Le plus fort parvient cependant à imposer ses idées par la violence et finit par les ériger en pouvoir, auquel le temps et donc l’habitude finissent par donner une sorte de légitimité.
La raison et la force semblent donc être liées par une efficacité, une « usurpation raisonnable « qui assure la paix sociale aux populations et qui garantit un certain équilibre.
Et on peut dire, à la suite de Hobbes que "Les conventions sans le glaive ne sont que des paroles."
b) La raison du plus fort est la meilleure car la plus rapide
Le plus fort est toujours un petit nombre d’individus à même de prendre rapidement des décisions. La raison du plus fort est donc toujours la meilleure car la plus rapide.
Cela a pu se remarquer notamment lors du conflit en 1991 en ex-Yougoslavie, l’Organisation des Nations Unies a été impuissante à régler le conflit par des décrets et des résolutions et c’est l’intervention militaire des Etats-Unis qui a permis de rétablie le calme.
c) La raison du plus fort, un renversement des valeurs morales.
La raison du plus faible n'est alors jamais assez bonne puisqu'elle ne suffit pas pour s'imposer. Le plus fort, au contraire, quelles que soient ses raisons, n'a-t-il pas toujours raison de son adversaire ? En ce sens, il a toujours raison : il gagne toujours. On assiste alors à une course effrénée pour devenir le plus fort et réussir à dominer les autres : « Puisque le plus fort a toujours raison, il ne s'agit que de faire en sorte qu'on soit le plus fort «, au détriment parfois de la vérité, de la logique ou de la morale. Athènes, par exemple, dès lors que respecter les idéaux dont elle se réclamait était un obstacle à sa volonté de puissance, n’a pas hésité à les trahir. La raison ne résiste ainsi pas à la force.
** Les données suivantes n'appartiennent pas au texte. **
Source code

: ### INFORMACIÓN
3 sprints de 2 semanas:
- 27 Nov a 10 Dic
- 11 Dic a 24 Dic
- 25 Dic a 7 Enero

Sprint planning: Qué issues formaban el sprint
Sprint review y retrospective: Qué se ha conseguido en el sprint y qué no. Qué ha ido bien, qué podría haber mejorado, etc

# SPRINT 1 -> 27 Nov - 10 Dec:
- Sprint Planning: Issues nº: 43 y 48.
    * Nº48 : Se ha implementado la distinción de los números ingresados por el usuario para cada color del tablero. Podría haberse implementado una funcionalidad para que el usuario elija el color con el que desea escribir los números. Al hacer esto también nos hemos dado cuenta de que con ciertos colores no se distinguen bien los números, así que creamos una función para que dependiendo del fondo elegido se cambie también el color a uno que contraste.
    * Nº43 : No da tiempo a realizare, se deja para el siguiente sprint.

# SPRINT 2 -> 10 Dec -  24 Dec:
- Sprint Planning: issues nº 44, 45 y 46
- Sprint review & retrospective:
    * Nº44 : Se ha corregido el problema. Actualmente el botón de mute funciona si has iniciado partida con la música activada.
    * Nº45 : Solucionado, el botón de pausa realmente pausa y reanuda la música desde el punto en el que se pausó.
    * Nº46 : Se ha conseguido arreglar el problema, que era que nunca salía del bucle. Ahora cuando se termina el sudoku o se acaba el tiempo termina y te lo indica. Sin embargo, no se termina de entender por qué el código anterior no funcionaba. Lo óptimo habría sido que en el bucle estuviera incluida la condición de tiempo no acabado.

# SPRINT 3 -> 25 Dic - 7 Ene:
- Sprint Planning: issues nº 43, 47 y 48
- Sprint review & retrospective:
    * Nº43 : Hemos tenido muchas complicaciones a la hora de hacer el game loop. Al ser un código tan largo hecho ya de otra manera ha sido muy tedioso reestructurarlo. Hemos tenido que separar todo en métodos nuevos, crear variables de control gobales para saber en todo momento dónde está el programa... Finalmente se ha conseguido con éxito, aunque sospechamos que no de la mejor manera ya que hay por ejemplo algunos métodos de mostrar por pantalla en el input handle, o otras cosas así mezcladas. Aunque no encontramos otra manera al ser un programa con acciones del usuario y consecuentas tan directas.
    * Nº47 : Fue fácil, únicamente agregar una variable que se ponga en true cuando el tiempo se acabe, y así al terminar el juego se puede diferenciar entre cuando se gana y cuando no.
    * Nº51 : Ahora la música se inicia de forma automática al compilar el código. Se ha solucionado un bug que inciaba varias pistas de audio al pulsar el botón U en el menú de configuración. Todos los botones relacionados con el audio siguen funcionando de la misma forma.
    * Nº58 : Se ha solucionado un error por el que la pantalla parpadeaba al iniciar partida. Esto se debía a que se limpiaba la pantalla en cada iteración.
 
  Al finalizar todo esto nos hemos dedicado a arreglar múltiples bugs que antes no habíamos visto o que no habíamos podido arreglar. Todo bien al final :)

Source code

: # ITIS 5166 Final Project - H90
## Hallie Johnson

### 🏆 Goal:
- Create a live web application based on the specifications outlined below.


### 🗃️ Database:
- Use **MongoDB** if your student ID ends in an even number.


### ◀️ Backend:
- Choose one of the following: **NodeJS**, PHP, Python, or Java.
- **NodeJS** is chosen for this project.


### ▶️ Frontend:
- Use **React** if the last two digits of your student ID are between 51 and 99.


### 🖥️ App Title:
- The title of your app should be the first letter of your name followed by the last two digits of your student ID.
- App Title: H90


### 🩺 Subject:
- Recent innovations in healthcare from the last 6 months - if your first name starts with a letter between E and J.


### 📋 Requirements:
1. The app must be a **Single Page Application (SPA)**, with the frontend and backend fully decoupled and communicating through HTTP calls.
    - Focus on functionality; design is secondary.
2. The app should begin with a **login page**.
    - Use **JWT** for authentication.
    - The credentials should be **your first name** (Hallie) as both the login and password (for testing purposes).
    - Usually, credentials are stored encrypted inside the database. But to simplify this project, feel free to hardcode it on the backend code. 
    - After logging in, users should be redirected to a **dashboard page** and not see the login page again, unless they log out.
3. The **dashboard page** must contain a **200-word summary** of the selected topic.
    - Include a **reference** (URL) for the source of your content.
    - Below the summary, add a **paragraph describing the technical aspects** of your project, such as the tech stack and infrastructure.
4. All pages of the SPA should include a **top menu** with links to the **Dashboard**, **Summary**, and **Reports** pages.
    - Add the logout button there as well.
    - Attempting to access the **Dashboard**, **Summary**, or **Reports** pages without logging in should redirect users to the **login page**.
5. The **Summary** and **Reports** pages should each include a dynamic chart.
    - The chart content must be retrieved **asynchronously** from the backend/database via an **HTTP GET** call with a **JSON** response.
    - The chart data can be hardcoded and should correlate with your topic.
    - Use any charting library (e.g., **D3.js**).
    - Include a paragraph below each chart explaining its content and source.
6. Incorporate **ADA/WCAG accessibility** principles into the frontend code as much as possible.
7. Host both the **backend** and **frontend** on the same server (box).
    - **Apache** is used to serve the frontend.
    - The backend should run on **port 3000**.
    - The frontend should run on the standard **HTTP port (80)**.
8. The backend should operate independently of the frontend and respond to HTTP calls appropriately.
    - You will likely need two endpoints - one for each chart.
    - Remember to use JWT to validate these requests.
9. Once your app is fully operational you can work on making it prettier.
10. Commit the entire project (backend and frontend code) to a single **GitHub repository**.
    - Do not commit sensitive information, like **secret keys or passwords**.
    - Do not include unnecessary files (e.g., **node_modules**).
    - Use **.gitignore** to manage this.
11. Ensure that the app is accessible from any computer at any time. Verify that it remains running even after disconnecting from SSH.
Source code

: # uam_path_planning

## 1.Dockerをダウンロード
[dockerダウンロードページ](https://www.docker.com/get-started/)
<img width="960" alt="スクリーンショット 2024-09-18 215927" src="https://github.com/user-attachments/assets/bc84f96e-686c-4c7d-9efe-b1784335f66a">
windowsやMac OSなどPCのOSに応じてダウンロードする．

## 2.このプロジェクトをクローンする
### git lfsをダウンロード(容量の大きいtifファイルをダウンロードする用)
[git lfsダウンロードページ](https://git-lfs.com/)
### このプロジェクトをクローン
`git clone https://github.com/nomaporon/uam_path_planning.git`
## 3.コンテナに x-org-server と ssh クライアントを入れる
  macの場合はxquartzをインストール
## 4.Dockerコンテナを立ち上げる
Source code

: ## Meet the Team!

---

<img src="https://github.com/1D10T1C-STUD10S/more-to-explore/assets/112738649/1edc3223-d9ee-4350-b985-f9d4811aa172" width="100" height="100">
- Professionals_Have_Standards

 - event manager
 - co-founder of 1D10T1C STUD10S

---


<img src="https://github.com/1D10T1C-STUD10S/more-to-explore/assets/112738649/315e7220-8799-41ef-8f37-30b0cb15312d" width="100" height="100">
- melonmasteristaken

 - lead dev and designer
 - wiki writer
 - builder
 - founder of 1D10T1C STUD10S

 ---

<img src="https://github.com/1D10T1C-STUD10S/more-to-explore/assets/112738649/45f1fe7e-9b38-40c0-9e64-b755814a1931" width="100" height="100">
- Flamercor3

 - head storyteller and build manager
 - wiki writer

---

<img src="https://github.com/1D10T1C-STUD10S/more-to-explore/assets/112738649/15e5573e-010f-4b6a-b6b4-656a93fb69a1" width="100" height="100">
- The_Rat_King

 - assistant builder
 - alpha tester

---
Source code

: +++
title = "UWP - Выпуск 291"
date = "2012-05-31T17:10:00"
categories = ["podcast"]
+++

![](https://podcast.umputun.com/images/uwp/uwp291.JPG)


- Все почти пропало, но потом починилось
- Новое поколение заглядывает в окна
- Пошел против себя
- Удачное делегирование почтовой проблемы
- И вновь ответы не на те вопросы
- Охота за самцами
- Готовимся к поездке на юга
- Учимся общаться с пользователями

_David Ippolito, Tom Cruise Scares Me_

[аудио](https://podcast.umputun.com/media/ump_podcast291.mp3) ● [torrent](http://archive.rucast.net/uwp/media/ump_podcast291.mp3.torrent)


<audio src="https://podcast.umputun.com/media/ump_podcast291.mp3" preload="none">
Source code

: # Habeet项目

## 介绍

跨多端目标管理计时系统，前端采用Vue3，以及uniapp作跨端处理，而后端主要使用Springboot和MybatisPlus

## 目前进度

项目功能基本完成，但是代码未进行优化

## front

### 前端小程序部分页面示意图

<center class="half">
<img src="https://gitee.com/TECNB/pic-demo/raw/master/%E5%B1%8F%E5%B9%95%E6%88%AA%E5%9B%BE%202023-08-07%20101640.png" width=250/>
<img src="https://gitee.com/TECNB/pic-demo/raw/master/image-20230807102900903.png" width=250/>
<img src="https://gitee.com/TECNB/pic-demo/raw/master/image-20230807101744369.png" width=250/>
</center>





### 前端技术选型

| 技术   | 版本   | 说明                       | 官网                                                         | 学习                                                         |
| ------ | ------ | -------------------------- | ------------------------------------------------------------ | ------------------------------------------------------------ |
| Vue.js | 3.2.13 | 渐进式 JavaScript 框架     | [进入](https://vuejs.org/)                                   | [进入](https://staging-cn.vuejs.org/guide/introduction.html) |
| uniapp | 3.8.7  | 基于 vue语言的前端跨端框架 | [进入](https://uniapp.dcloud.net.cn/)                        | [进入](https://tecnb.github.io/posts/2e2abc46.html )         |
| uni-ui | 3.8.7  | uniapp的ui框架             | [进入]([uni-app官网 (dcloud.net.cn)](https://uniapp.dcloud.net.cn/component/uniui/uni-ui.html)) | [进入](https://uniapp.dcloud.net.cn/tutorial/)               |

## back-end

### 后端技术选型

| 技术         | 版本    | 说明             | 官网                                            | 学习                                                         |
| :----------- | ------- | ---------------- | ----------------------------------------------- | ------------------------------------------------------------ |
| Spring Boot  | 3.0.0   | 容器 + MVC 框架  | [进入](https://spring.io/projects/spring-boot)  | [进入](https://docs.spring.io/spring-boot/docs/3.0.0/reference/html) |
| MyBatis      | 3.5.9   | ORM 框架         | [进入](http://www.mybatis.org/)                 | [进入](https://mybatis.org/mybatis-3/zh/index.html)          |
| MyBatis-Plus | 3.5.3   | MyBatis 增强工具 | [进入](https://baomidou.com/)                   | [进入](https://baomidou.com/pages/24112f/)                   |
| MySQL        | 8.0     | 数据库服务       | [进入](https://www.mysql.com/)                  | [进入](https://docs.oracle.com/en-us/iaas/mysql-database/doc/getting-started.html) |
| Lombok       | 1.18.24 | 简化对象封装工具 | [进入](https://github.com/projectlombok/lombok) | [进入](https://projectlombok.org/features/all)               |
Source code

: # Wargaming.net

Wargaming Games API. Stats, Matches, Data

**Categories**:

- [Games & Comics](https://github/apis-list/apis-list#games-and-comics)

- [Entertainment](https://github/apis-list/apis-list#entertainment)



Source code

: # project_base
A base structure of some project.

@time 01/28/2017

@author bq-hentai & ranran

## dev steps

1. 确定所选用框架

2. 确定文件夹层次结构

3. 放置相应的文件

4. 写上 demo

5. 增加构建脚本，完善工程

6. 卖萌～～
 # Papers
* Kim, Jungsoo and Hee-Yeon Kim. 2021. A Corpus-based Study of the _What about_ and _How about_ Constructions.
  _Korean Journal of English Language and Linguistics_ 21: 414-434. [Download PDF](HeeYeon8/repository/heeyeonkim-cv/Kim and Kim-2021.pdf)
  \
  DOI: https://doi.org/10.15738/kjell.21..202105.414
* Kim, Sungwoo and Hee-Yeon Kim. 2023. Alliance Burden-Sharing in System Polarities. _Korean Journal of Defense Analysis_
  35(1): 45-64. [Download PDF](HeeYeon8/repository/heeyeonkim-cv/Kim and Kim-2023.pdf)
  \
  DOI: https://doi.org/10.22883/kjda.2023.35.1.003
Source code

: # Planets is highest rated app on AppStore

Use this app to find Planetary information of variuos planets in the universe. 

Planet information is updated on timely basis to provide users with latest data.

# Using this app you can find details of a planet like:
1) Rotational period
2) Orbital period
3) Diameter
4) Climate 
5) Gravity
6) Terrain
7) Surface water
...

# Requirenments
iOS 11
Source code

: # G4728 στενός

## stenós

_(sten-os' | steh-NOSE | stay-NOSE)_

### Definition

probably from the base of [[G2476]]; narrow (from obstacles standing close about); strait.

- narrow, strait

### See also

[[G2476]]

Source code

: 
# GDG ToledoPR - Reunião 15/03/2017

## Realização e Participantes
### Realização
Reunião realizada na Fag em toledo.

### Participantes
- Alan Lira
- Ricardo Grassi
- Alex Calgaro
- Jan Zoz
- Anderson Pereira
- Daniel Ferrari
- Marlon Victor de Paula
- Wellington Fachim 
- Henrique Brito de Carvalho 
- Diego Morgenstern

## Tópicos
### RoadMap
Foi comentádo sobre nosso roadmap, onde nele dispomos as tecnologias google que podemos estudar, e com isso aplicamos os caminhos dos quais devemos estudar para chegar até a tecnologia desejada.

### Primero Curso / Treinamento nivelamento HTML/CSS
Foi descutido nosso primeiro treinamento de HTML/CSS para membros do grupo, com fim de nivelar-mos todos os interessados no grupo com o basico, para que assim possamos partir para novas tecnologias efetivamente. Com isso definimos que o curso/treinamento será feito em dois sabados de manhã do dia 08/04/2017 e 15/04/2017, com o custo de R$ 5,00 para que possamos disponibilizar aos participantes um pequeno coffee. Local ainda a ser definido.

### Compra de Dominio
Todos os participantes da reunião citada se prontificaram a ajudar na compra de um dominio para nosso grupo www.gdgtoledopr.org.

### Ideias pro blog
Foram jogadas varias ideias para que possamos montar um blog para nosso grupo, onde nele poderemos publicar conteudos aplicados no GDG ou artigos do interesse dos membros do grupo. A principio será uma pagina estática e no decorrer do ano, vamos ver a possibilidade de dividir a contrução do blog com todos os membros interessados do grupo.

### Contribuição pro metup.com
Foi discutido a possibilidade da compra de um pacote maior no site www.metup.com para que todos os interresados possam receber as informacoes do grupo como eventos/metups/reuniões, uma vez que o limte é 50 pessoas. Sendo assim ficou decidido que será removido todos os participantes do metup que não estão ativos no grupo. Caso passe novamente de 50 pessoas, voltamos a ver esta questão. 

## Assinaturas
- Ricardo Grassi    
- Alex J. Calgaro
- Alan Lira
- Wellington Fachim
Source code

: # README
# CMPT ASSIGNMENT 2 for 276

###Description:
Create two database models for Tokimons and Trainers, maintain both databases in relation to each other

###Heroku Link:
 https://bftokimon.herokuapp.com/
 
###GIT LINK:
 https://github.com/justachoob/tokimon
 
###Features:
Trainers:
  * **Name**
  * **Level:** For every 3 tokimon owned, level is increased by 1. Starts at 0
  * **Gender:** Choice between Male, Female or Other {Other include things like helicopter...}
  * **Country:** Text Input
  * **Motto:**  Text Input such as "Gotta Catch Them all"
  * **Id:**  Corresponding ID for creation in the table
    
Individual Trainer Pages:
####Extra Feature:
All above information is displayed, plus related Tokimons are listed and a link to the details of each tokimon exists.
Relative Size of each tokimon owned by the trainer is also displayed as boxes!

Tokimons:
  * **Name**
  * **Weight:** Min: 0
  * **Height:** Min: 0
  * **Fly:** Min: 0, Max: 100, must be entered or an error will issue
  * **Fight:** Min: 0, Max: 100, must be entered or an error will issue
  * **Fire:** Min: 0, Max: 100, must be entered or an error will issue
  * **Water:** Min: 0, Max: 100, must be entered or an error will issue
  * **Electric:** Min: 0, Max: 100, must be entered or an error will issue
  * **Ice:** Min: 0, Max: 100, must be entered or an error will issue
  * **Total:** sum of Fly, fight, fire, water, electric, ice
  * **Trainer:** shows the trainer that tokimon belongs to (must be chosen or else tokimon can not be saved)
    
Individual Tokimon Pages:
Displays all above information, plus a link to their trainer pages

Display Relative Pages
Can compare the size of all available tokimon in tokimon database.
Cependant, cette vision est par trop réductrice.
La force aveugle et brutale ne peut pas permettre une domination sans exception et la raison du plus fort ne peut pas être la meilleure car elle déroge à la définition de la moralité.
III. La raison du plus fort n’est pas la meilleure
a) la force n’est pas une raison, c’est une simple cause.
Peut-on dire alors persister de dire que c'est la raison du plus fort qui est la meilleure ? La force n'est pas une raison, c'est une simple cause. Donc la raison du plus fort n'est jamais la meilleure parce que ce n'est pas une raison. Ainsi, dit Rousseau : "Si on obéit par force, on n'a pas besoin d'obéir par devoir". La soumission obtenue par la force est fondée sur la peur et non sur la raison. Je n’adhère ainsi pas volontairement et de plein gré à l’idée formulée, qui ne peut ainsi pas être considérée comme meilleure car elle souffre des objections.
b) la force physique peut être « balayée « par la force morale ; problème de la temporalité de la force
La notion de « raison du plus fort « apparaît comme contradictoire car le plus fort ne l’est jamais assez pour ne pas être un jour victime de ce qu’il préconise. La raison du plus fort est ainsi temporelle et change au gré des alliances, des ruses et des conjonctures.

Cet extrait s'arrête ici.